And in 1688 there was a coup in which the same James VII was deposed but I've yet to read anyone who uses the word 'coup' when justifying this event.
And in 1688 there was a coup in which the same James VII was deposed but I've yet to read anyone who uses the word 'coup' when justifying this event.
He abdicated though so it was fine! 😛
No he didn't (as far as I know)
Well, of course, that’s the post-revolutionary narrative. Throwing the seal in the Thames and going to France = vacating the thrown.
Don't make me go back to my books. It was a revolution, a coup, the overthrow of a monarch. The equality you present between actions = abdication is not adequate. The arc of subsequent Stuart history in Ireland, then Scotland is not one of 'going quietly'. It is a fabulous era too little discussed🙂
That’s not my view per se! That’s why I said it was a post-revolutionary narrative.
If your view is that James VII voluntarily abdicated (is that correct?) then why all the subsequent bloodshed (which is not a narrative but a fact)?
You’re imputing the dominant English view immediately post 1688 to me. I’m just restating it without any personal comment. I don’t have a particular view about the post-hoc justification because I don’t think the legal rationales matter.

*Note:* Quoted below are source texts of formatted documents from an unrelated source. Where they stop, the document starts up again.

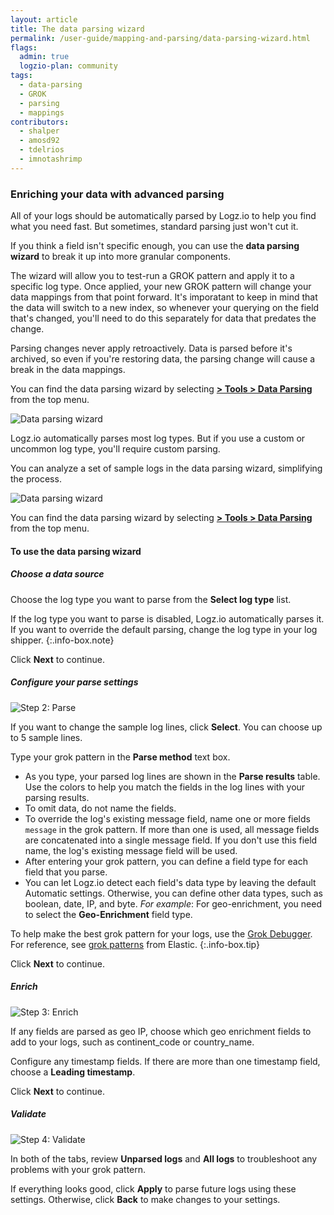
 ```yaml
---
layout: article
title: The data parsing wizard
permalink: /user-guide/mapping-and-parsing/data-parsing-wizard.html
flags:
  admin: true
  logzio-plan: community
tags:
  - data-parsing
  - GROK
  - parsing
  - mappings  
contributors:
  - shalper
  - amosd92
  - tdelrios
  - imnotashrimp
---
```


### Enriching your data with advanced parsing 

All of your logs should be automatically parsed by Logz.io to help you find what you need fast. But sometimes, standard parsing just won't cut it. 

If you think a field isn't specific enough, you can use the 
**data parsing wizard** to break it up into more granular components. 

The wizard will allow you to test-run a GROK pattern and apply it to a specific log type. Once applied, your new GROK pattern will change your data mappings from that point forward. It's imporatant to keep in mind that the data will switch to a new index, so whenever your querying on the field that's changed, you'll need to do this separately for data that predates the change. 

Parsing changes never apply retroactively. Data is parsed before it's archived, so even if you're restoring data, the parsing change will cause a break in the data mappings. 

You can find the data parsing wizard by selecting [**<i class="li li-gear"></i> > Tools > Data Parsing**](https://app.logz.io/#/dashboard/data-parsing/step1) from the top menu.

![Data parsing wizard](https://dytvr9ot2sszz.cloudfront.net/logz-docs/parsing-and-mapping/parsing-and-mapping--data-parsing-wizard.png)


Logz.io automatically parses most log types. 
But if you use a custom or uncommon log type, you'll require custom parsing. 

You can analyze a set of sample logs in the data parsing wizard,
simplifying the process.

![Data parsing wizard](https://dytvr9ot2sszz.cloudfront.net/logz-docs/parsing-and-mapping/parsing-and-mapping--data-parsing-wizard.png)

You can find the data parsing wizard by selecting [**<i class="li li-gear"></i> > Tools > Data Parsing**](https://app.logz.io/#/dashboard/data-parsing/step1) from the top menu.

#### To use the data parsing wizard

##### Choose a data source

Choose the log type you want to parse from the **Select log type** list.

If the log type you want to parse is disabled,
Logz.io automatically parses it.
If you want to override the default parsing,
change the log type in your log shipper.
{:.info-box.note}

Click **Next** to continue.

##### Configure your parse settings

![Step 2: Parse](https://dytvr9ot2sszz.cloudfront.net/logz-docs/parsing-and-mapping/parsing-and-mapping--step-2-parse.png)

If you want to change the sample log lines, click **Select**.
You can choose up to 5 sample lines.

Type your grok pattern in the **Parse method** text box.

<div class="info-box note notes">

* As you type, your parsed log lines are shown in the **Parse results** table.
  Use the colors to help you match the fields in the log lines
  with your parsing results.
* To omit data, do not name the fields.
* To override the log's existing message field,
  name one or more fields `message` in the grok pattern.
  If more than one is used,
  all message fields are concatenated into a single message field.
  If you don't use this field name,
  the log's existing message field will be used.
* After entering your grok pattern,
  you can define a field type for each field that you parse.
* You can let Logz.io detect each field's data type
  by leaving the default Automatic settings.
  Otherwise, you can define other data types,
  such as boolean, date, IP, and byte.
  _For example_:
  For geo-enrichment, you need to select the **Geo-Enrichment** field type.

</div>

To help make the best grok pattern for your logs,
use the [Grok Debugger](https://grokdebug.herokuapp.com/).
For reference,
see [grok patterns](https://github.com/elastic/logstash/blob/v1.4.2/patterns/grok-patterns)
from Elastic.
{:.info-box.tip}

Click **Next** to continue.

##### Enrich

![Step 3: Enrich](https://dytvr9ot2sszz.cloudfront.net/logz-docs/parsing-and-mapping/parsing-and-mapping--step-3-enrich.png)

If any fields are parsed as geo IP,
choose which geo enrichment fields to add to your logs,
such as continent_code or country_name.

Configure any timestamp fields.
If there are more than one timestamp field, choose a **Leading timestamp**.

Click **Next** to continue.

##### Validate

![Step 4: Validate](https://dytvr9ot2sszz.cloudfront.net/logz-docs/parsing-and-mapping/parsing-and-mapping--step-4-validate.png)

In both of the tabs,
review **Unparsed logs** and **All logs**
to troubleshoot any problems with your grok pattern.

If everything looks good,
click **Apply** to parse future logs using these settings.
Otherwise, click **Back** to make changes to your settings.
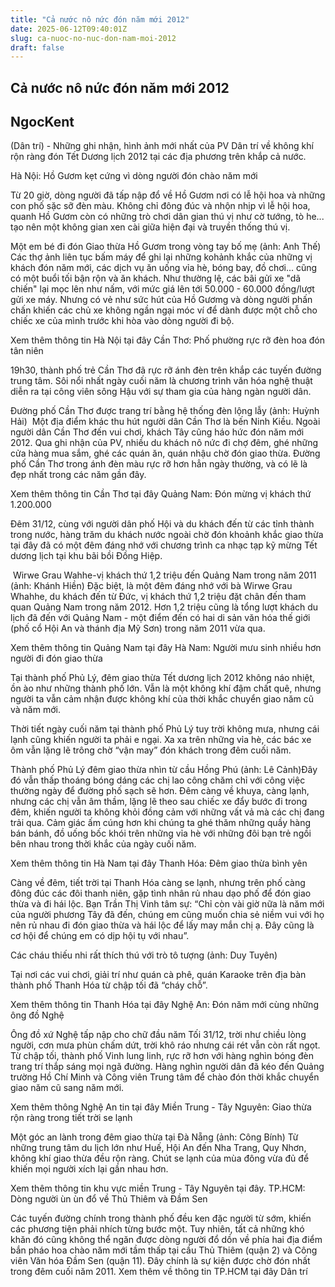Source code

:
 ```yaml
---
title: "Cả nước nô nức đón năm mới 2012"
date: 2025-06-12T09:40:01Z
slug: ca-nuoc-no-nuc-don-nam-moi-2012
draft: false
---
```


## Cả nước nô nức đón năm mới 2012

## NgocKent

(Dân trí) - Những ghi nhận, hình ảnh mới nhất của PV Dân trí về không khí rộn ràng đón Tết Dương lịch 2012 tại các địa phương trên khắp cả nước.


Hà Nội: Hồ Gươm kẹt cứng vì dòng người đón chào năm mới

Từ 20 giờ, dòng người đã tấp nập đổ về Hồ Gươm nơi có lễ hội hoa và những con phố sặc sỡ đèn màu. Không chỉ đông đúc và nhộn nhịp vì lễ hội hoa, quanh Hồ Gươm còn có những trò chơi dân gian thú vị như cờ tướng, tò he... tạo nên một không gian xen cài giữa hiện đại và truyền thống thú vị.


Một em bé đi đón Giao thừa Hồ Gươm trong vòng tay bố mẹ (ảnh: Anh Thế)​
Các thợ ảnh liên tục bấm máy để ghi lại những kohảnh khắc của những vị khách đón năm mới, các dịch vụ ăn uống vỉa hè, bóng bay, đồ chơi... cũng có một buổi tối bận rộn và ăn khách. Như thường lệ, các bãi gửi xe "dã chiến" lại mọc lên như nấm, với mức giá lên tới 50.000 - 60.000 đồng/lượt gửi xe máy. Nhưng có vẻ như sức hút của Hồ Gươmg và dòng người phấn chấn khiến các chủ xe không ngần ngại móc ví để dành được một chỗ cho chiếc xe của mình trước khi hòa vào dòng người đi bộ.

Xem thêm thông tin Hà Nội tại đây​ 
Cần Thơ: Phố phường rực rỡ đèn hoa đón tân niên

19h30, thành phố trẻ Cần Thơ đã rực rỡ ánh đèn trên khắp các tuyến đường trung tâm. Sôi nổi nhất ngày cuối năm là chương trình văn hóa nghệ thuật diễn ra tại công viên sông Hậu với sự tham gia của hàng ngàn người dân.



Đường phố Cần Thơ được trang trí bằng hệ thống đèn lộng lẫy (ảnh: Huỳnh Hải)
​ 
Một địa điểm khác thu hút người dân Cần Thơ là bến Ninh Kiều. Ngoài người dân Cần Thơ đến vui chơi, khách Tây cũng háo hức đón năm mới 2012. Qua ghi nhận của PV, nhiều du khách nô nức đi chợ đêm, ghé những cửa hàng mua sắm, ghé các quán ăn, quán nhậu chờ đón giao thừa. Đường phố Cần Thơ trong ánh đèn màu rực rỡ hơn hẳn ngày thường, và có lẽ là đẹp nhất trong các năm gần đây. 


Xem thêm thông tin Cần Thơ tại đây​​ 
Quảng Nam: Đón mừng vị khách thứ 1.200.000

Đêm 31/12, cùng với người dân phố Hội và du khách đến từ các tỉnh thành trong nước, hàng trăm du khách nước ngoài chờ đón khoảnh khắc giao thừa tại đây đã có một đêm đáng nhớ với chương trình ca nhạc tạp kỹ mừng Tết dương lịch tại khu bãi bồi Đồng Hiệp.


​
Wirwe Grau Wahhe-vị khách thứ 1,2 triệu đến Quảng Nam trong năm 2011 (ảnh: Khánh Hiền)​​ 
Đặc biệt, là một đêm đáng nhớ với bà Wirwe Grau Whahhe, du khách đến từ Đức, vị khách thứ 1,2 triệu đặt chân đến tham quan Quảng Nam trong năm 2012. Hơn 1,2 triệu cũng là tổng lượt khách du lịch đã đến với Quảng Nam - một điểm đến có hai di sản văn hóa thế giới (phố cổ Hội An và thánh địa Mỹ Sơn) trong năm 2011 vừa qua.

Xem thêm thông tin Quảng Nam tại đây​​ 
Hà Nam: Người mưu sinh nhiều hơn người đi đón giao thừa

Tại thành phố Phủ Lý, đêm giao thừa Tết dương lịch 2012 không náo nhiệt, ồn ào như những thành phố lớn. Vẫn là một không khí đậm chất quê, nhưng người ta vẫn cảm nhận được không khí của thời khắc chuyển giao năm cũ và năm mới.

Thời tiết ngày cuối năm tại thành phố Phủ Lý tuy trời không mưa, nhưng cái lạnh cũng khiến người ta phải e ngại. Xa xa trên những vỉa hè, các bác xe ôm vẫn lặng lẽ trông chờ “vận may” đón khách trong đêm cuối năm.


Thành phố Phủ Lý đêm giao thừa nhìn từ cầu Hồng Phú (ảnh: Lê Cảnh)​Đây đó vẫn thấp thoáng bóng dáng các chị lao công chăm chỉ với công việc thường ngày để đường phố sạch sẽ hơn. Đêm càng về khuya, càng lạnh, nhưng các chị vẫn âm thầm, lặng lẽ theo sau chiếc xe đẩy bước đi trong đêm, khiến người ta không khỏi đồng cảm với những vất vả mà các chị đang trải qua.
Cảm giác ấm cúng hơn khi chúng ta ghé thăm những quầy hàng bán bánh, đồ uống bốc khói trên những vỉa hè với những đôi bạn trẻ ngồi bên nhau trong thời khắc của ngày cuối năm.

Xem thêm thông tin Hà Nam tại đây​ 
Thanh Hóa: Đêm giao thừa bình yên

Càng về đêm, tiết trời tại Thanh Hóa càng se lạnh, nhưng trên phố càng đông đúc các đôi thanh niên, gặp tình nhân rủ nhau dạo phố để đón giao thừa và đi hái lộc. Bạn Trần Thị Vinh tâm sự: “Chỉ còn vài giờ nữa là năm mới của người phương Tây đã đến, chúng em cũng muốn chia sẻ niềm vui với họ nên rủ nhau đi đón giao thừa và hái lộc để lấy may mắn chị ạ. Đây cũng là cơ hội để chúng em có dịp hội tụ với nhau”.


Các cháu thiếu nhi rất thích thú với trò tô tượng (ảnh: Duy Tuyên)​

Tại nơi các vui chơi, giải trí như quán cà phê, quán Karaoke trên địa bàn thành phố Thanh Hóa từ chập tối đã “cháy chỗ”.

Xem thêm thông tin Thanh Hóa tại đây​ 
Nghệ An: Đón năm mới cùng những ông đồ Nghệ


Ông đồ xứ Nghệ tấp nập cho chữ đầu năm​ 
Tối 31/12, trời như chiều lòng người, cơn mưa phùn chấm dứt, trời khô ráo nhưng cái rét vẫn còn rất ngọt. Từ chập tối, thành phố Vinh lung linh, rực rỡ hơn với hàng nghìn bóng đèn trang trí thắp sáng mọi ngã đường. Hàng nghìn người dân đã kéo đến Quảng trường Hồ Chí Minh và Công viên Trung tâm để chào đón thời khắc chuyển giao năm cũ sang năm mới.

Xem thêm thông Nghệ An tin tại đây​ 
Miền Trung - Tây Nguyên: Giao thừa rộn ràng trong tiết trời se lạnh


Một góc an lành trong đêm giao thừa tại Đà Nẵng (ảnh: Công Bính)​ 
Từ những trung tâm du lịch lớn như Huế, Hội An đến Nha Trang, Quy Nhơn, không khí giao thừa đều rộn ràng. Chút se lạnh của mùa đông vừa đủ để khiến mọi người xích lại gần nhau hơn.

Xem thêm thông tin khu vực miền Trung - Tây Nguyên tại đây.​ 
TP.HCM: Dòng người ùn ùn đổ về Thủ Thiêm và Đầm Sen

​Các tuyến đường chính trong thành phố đều ken đặc người từ sớm, khiến các phương tiện phải nhích từng bước một. Tuy nhiên, tất cả những khó khăn đó cũng không thể ngăn được dòng người đổ dồn về phía hai địa điểm bắn pháo hoa chào năm mới tầm thấp tại cầu Thủ Thiêm (quận 2) và Công viên Văn hóa Đầm Sen (quận 11). Đây chính là sự kiện được chờ đón nhất trong đêm cuối năm 2011.​
​Xem thêm về thông tin TP.HCM tại đây​ ​Dân trí​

I thought it was you who was relying on the legal rationales? For the record, I'm articulating the dominant Scottish (not English) view. History can be diminished to competing narratives, but they still have to take account of the facts and the blood on the ground is a fact.
I just don’t see the legal justifications or lack thereof as falsifiable. It’s all a fiction.
I'm lost by this. What the hell are you talking about? If you use 'fiction' as a pejorative term you fundamentally fail to understand how much effort and labour historians put into their trade. The blood on the ground is not false. Your desire to fictionalise it is weird.